Poster
in
Workshop: Towards Safe & Trustworthy Agents
Keep on Swimming: Real Attackers Only Need Partial Knowledge of a Multi-Model System
Julian Collado · Kevin Stangl
Recent approaches in machine learning often solve a task using a composition of multiple models or agentic architectures.When targeting a composed system with adversarial attacks, it might be computationally or informationally feasible to train a proxy model for every component of the system, while an end-to-end black box attack may require too many queries or introduce too much adversarial noise. We introduce a method to craft an adversarial attack pipeline against the overall multi-model system when we only have a proxy model for the final black box model, and when the transformation applied by the initial models can destroy the adversarial perturbations.Current methods handle this by applying many of copies of the first models/transformations to an input and then re-use a standard adversarial attacks by averaging gradients, or learning a proxy model for both stages.
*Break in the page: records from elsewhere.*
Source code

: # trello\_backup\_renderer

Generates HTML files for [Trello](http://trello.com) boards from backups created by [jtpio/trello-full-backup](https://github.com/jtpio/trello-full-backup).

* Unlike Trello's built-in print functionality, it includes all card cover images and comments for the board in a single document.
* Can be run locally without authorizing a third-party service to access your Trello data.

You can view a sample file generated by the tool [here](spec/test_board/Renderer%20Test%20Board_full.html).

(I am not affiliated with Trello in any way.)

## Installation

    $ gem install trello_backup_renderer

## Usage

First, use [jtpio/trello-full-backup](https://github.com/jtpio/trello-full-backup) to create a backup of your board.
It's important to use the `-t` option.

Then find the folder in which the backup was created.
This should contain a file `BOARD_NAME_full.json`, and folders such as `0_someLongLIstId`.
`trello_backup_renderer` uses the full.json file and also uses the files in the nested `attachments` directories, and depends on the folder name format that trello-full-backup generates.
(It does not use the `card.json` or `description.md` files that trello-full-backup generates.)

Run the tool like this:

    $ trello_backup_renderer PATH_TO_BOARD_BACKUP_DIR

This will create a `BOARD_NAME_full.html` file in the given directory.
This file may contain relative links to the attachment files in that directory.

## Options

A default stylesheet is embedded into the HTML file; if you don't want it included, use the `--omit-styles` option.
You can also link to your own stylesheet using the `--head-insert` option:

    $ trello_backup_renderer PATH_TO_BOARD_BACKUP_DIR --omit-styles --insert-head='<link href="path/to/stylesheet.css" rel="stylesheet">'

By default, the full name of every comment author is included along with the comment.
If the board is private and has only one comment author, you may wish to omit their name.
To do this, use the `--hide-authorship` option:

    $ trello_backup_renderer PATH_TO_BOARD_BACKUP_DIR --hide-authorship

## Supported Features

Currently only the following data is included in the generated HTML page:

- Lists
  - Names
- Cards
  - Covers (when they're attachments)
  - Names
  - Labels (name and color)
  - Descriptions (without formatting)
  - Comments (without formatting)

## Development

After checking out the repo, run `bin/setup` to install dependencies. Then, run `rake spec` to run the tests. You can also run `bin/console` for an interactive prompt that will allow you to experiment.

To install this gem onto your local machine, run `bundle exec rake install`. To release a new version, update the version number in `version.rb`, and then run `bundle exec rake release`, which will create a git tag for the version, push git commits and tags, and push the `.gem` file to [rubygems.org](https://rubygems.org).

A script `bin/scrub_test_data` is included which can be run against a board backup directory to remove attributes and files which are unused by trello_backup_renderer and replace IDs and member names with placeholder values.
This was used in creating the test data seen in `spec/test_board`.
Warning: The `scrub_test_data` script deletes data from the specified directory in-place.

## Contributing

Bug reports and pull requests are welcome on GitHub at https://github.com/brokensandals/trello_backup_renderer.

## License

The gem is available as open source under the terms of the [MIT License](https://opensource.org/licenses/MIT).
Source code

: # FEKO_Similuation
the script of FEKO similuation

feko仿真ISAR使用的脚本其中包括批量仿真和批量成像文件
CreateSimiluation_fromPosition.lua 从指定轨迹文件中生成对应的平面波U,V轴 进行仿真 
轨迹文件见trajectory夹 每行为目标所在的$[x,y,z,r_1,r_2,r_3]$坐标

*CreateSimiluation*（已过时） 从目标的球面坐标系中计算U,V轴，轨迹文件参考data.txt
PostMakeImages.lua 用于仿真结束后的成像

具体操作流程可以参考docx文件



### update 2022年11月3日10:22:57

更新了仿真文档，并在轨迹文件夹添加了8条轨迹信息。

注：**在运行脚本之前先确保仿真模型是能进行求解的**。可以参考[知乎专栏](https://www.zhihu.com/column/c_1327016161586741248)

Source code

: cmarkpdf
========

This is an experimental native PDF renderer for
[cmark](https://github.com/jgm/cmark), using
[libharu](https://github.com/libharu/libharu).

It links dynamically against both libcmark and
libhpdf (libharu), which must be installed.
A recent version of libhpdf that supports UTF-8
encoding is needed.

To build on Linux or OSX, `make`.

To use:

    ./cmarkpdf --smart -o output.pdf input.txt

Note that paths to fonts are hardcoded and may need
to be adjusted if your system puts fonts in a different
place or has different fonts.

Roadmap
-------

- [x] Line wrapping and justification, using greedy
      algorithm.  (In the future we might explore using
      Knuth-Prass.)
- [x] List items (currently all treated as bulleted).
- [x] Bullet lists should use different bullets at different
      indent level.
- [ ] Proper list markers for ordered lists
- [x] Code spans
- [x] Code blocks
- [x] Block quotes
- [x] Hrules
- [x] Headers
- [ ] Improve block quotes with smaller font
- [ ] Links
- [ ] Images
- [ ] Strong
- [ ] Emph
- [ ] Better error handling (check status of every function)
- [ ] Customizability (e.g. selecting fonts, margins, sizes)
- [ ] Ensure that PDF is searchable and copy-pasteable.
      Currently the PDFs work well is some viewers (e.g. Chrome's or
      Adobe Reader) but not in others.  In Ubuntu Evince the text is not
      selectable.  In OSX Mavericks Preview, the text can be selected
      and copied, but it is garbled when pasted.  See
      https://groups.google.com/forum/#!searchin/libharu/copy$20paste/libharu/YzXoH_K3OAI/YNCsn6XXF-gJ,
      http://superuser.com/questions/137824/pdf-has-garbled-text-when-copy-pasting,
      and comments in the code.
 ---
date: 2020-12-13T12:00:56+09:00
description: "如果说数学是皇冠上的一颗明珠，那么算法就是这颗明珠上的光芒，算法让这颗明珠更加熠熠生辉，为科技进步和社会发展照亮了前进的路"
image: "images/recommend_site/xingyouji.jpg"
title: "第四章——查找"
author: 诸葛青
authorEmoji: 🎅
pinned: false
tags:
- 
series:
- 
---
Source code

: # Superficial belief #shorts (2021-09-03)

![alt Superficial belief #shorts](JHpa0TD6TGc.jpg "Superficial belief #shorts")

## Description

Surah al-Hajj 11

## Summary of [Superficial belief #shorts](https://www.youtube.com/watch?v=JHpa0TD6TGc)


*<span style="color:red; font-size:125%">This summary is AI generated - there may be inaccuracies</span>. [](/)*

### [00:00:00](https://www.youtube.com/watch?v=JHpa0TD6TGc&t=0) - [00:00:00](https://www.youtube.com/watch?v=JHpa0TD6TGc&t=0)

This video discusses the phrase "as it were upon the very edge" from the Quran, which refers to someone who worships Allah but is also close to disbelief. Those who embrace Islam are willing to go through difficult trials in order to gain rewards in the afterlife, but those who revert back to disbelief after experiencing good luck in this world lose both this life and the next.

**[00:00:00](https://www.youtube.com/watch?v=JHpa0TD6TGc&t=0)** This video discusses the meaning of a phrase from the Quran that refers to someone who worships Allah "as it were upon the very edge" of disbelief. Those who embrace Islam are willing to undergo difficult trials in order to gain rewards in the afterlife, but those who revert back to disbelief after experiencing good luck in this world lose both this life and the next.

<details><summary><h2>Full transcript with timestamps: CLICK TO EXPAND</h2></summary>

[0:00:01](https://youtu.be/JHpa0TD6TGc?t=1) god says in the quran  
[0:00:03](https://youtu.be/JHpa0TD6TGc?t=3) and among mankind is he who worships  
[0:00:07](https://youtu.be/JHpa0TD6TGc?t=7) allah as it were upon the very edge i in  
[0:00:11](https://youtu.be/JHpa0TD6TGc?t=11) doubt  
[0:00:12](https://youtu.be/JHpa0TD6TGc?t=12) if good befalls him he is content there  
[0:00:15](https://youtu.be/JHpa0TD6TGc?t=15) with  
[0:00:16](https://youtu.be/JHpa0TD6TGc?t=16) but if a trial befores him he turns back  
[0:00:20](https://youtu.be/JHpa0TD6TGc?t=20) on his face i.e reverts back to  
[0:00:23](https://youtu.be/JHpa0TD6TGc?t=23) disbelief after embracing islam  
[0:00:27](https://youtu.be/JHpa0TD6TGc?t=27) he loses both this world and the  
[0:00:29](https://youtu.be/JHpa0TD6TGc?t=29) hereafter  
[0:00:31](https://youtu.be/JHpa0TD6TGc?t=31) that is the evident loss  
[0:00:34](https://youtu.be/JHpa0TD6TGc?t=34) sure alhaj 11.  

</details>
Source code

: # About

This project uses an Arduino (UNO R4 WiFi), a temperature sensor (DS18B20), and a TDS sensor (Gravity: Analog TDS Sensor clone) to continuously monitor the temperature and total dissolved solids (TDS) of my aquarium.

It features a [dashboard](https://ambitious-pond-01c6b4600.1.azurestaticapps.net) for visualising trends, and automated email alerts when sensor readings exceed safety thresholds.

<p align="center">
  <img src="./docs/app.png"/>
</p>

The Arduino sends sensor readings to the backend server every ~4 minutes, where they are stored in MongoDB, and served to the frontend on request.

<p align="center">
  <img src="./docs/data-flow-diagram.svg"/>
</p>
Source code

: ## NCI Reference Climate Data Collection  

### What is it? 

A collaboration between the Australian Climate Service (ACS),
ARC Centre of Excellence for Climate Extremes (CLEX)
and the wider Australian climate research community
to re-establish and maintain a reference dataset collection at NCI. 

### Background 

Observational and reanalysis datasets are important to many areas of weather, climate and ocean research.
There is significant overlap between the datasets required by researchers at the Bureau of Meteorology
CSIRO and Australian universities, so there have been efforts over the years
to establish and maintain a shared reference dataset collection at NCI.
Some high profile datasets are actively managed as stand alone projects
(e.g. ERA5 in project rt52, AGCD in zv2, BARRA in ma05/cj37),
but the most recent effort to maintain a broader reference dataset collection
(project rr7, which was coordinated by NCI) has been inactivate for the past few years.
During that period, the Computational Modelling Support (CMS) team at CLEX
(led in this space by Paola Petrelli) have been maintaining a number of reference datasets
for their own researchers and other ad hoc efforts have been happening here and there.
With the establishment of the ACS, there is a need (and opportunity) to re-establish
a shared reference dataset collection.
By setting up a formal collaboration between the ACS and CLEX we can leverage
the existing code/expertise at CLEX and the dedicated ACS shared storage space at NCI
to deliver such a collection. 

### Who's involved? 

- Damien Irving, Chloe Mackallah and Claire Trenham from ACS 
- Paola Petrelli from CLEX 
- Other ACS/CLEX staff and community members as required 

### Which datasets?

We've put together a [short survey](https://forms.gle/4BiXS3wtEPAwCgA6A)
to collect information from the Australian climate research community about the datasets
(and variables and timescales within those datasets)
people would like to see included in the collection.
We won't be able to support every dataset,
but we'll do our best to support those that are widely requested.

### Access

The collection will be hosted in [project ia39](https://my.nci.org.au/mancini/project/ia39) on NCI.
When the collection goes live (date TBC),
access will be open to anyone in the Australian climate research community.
To our knowledge, we are the first attack that is specifically designed for this greybox threat model and our method has a substantially higher attack success rate (80\% vs 25\%) and contains 9.4\% smaller perturbations compared to prior SOTA methods. While our experiments focus on a supervised image pipeline, we believe our attack will generalize to other multi-model settings [e.g. a mix of open/closed source foundation models], or agentic system.